Backing up the Digital Hive Content Store

Backing up the Digital Hive Content Store

Question

Is there a way to backup the Digital Hive content store?

Answer

Digital Hive uses PostgreSQL as the application content store. As part of the Digital Hive platform, a daily process executes that creates an archive of the entire content store, which is then saved to the <install_directory>\PostgreSQL\postgresql_backups folder. 

By design, these backups are NOT deleted, and will eventually consume a lot of disk space. There are a couple of techniques that can be used to not only reduce the amount backups that are maintained, but can also reduce the size of the actual archive files.

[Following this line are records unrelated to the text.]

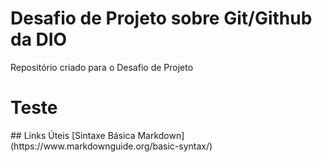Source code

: # Desafio de Projeto sobre Git/Github da DIO
Repositório criado para o Desafio de Projeto
<h1>Teste</h1>
## Links Úteis
[Sintaxe Básica Markdown](https://www.markdownguide.org/basic-syntax/)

To automate the deletion of unwanted PostgreSQL archive files, a batch (.bat) file can be created that can either be run manually, or through a scheduling application. To create the batch file:
  1. Open your favorite text editor
  2. Create a new text file
  3. Paste the following lines of text into the file 

    Echo delete backups older than 3 days
    forfiles -p C:\DigitalHive\PostgreSQL\postgresql_backups\ -s -m *.zip /D -3 /C "cmd /c del /q @path"
    echo Done!

  4. Change the installation path from C:\DigitalHive to what ever installation path was created for your Digital Hive installation
  5. By default, this script will only keep the last three instances of the backup. Change the 3 in the command to reflect the amount of backups that you would like to persist
  6. Save the file as delete_postgres_backups.bat
  7. Close the text editor
To run this batch file manually, navigate to the saved delete_postgres_backups.bat file and double click the file. If desired, the batch file execution can be automated by scheduling the batch file through the Windows scheduler or another server scheduling application.

If this file will be manually executed, save the .bat file to the desktop so that anyone logging into the Digital Hive server has easy access.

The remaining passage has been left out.